Print the listing below from its opening line through the line holding "modes, entity by", both ends included.

=== Material to process ===

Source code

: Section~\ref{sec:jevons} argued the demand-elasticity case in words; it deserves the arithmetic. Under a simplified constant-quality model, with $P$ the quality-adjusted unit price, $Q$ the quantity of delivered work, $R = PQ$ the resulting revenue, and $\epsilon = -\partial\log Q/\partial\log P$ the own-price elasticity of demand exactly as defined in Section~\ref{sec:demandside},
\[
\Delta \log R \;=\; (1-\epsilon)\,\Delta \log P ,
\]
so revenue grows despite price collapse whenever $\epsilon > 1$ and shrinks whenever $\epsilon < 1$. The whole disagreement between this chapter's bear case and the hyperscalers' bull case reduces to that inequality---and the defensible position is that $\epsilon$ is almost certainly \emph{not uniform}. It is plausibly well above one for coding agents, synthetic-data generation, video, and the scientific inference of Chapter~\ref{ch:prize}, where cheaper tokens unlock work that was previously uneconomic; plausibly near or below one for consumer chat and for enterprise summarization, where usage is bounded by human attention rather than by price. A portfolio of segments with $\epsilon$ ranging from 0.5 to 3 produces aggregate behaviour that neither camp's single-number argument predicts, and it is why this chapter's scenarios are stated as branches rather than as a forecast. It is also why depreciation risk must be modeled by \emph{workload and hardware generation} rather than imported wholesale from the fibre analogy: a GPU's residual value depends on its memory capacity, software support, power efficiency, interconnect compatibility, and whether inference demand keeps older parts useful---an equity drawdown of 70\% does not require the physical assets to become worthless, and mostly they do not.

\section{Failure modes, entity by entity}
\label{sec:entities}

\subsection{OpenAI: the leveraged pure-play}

===

| Reply to the exercise |
Source code

: Section~\ref{sec:jevons} argued the demand-elasticity case in words; it deserves the arithmetic. Under a simplified constant-quality model, with $P$ the quality-adjusted unit price, $Q$ the quantity of delivered work, $R = PQ$ the resulting revenue, and $\epsilon = -\partial\log Q/\partial\log P$ the own-price elasticity of demand exactly as defined in Section~\ref{sec:demandside},
\[
\Delta \log R \;=\; (1-\epsilon)\,\Delta \log P ,
\]
so revenue grows despite price collapse whenever $\epsilon > 1$ and shrinks whenever $\epsilon < 1$. The whole disagreement between this chapter's bear case and the hyperscalers' bull case reduces to that inequality---and the defensible position is that $\epsilon$ is almost certainly \emph{not uniform}. It is plausibly well above one for coding agents, synthetic-data generation, video, and the scientific inference of Chapter~\ref{ch:prize}, where cheaper tokens unlock work that was previously uneconomic; plausibly near or below one for consumer chat and for enterprise summarization, where usage is bounded by human attention rather than by price. A portfolio of segments with $\epsilon$ ranging from 0.5 to 3 produces aggregate behaviour that neither camp's single-number argument predicts, and it is why this chapter's scenarios are stated as branches rather than as a forecast. It is also why depreciation risk must be modeled by \emph{workload and hardware generation} rather than imported wholesale from the fibre analogy: a GPU's residual value depends on its memory capacity, software support, power efficiency, interconnect compatibility, and whether inference demand keeps older parts useful---an equity drawdown of 70\% does not require the physical assets to become worthless, and mostly they do not.

\section{Failure modes, entity by entity}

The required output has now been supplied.